**WHAT THE EXERCISE ASKS**: Of the lines below, write out exactly those from the line with "仔细一看，是字体渲染的问题。联想起之前在 Stack Overflow" through the line with "于是我打算对比两个版本的 IDEA 的", both included, and skip the rest.

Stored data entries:
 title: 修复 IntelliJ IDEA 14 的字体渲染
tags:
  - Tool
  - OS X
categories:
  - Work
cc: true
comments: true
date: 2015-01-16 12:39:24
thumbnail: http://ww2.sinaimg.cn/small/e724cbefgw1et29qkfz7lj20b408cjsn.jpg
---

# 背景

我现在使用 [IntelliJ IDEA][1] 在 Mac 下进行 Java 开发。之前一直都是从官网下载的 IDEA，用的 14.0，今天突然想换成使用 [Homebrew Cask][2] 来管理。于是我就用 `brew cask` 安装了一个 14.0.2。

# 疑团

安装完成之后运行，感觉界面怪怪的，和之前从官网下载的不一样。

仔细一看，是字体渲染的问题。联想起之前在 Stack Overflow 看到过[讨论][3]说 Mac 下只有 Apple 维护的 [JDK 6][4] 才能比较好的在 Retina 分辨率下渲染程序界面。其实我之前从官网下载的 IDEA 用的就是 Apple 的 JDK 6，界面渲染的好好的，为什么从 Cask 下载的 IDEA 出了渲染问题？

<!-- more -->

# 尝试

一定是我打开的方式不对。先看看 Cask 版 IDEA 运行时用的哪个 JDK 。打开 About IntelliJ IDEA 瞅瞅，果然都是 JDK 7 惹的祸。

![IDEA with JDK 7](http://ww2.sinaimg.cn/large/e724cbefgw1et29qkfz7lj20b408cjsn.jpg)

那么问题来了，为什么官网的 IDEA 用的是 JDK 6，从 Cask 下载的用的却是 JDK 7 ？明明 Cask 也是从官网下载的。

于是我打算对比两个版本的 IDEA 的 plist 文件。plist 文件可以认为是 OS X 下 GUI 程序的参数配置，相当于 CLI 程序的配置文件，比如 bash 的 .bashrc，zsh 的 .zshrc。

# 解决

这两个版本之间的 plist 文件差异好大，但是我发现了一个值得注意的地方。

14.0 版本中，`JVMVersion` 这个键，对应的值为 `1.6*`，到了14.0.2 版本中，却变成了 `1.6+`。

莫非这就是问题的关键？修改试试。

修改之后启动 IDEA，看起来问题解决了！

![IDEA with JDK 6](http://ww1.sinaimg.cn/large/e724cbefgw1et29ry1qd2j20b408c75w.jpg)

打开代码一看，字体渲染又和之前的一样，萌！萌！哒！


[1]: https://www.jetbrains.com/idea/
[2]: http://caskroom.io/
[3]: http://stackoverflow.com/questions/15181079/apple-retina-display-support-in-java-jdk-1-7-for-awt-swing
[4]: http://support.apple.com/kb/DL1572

**OUTPUT FOR THIS TASK**:
仔细一看，是字体渲染的问题。联想起之前在 Stack Overflow 看到过[讨论][3]说 Mac 下只有 Apple 维护的 [JDK 6][4] 才能比较好的在 Retina 分辨率下渲染程序界面。其实我之前从官网下载的 IDEA 用的就是 Apple 的 JDK 6，界面渲染的好好的，为什么从 Cask 下载的 IDEA 出了渲染问题？

<!-- more -->

# 尝试

一定是我打开的方式不对。先看看 Cask 版 IDEA 运行时用的哪个 JDK 。打开 About IntelliJ IDEA 瞅瞅，果然都是 JDK 7 惹的祸。

![IDEA with JDK 7](http://ww2.sinaimg.cn/large/e724cbefgw1et29qkfz7lj20b408cjsn.jpg)

那么问题来了，为什么官网的 IDEA 用的是 JDK 6，从 Cask 下载的用的却是 JDK 7 ？明明 Cask 也是从官网下载的。

于是我打算对比两个版本的 IDEA 的 plist 文件。plist 文件可以认为是 OS X 下 GUI 程序的参数配置，相当于 CLI 程序的配置文件，比如 bash 的 .bashrc，zsh 的 .zshrc。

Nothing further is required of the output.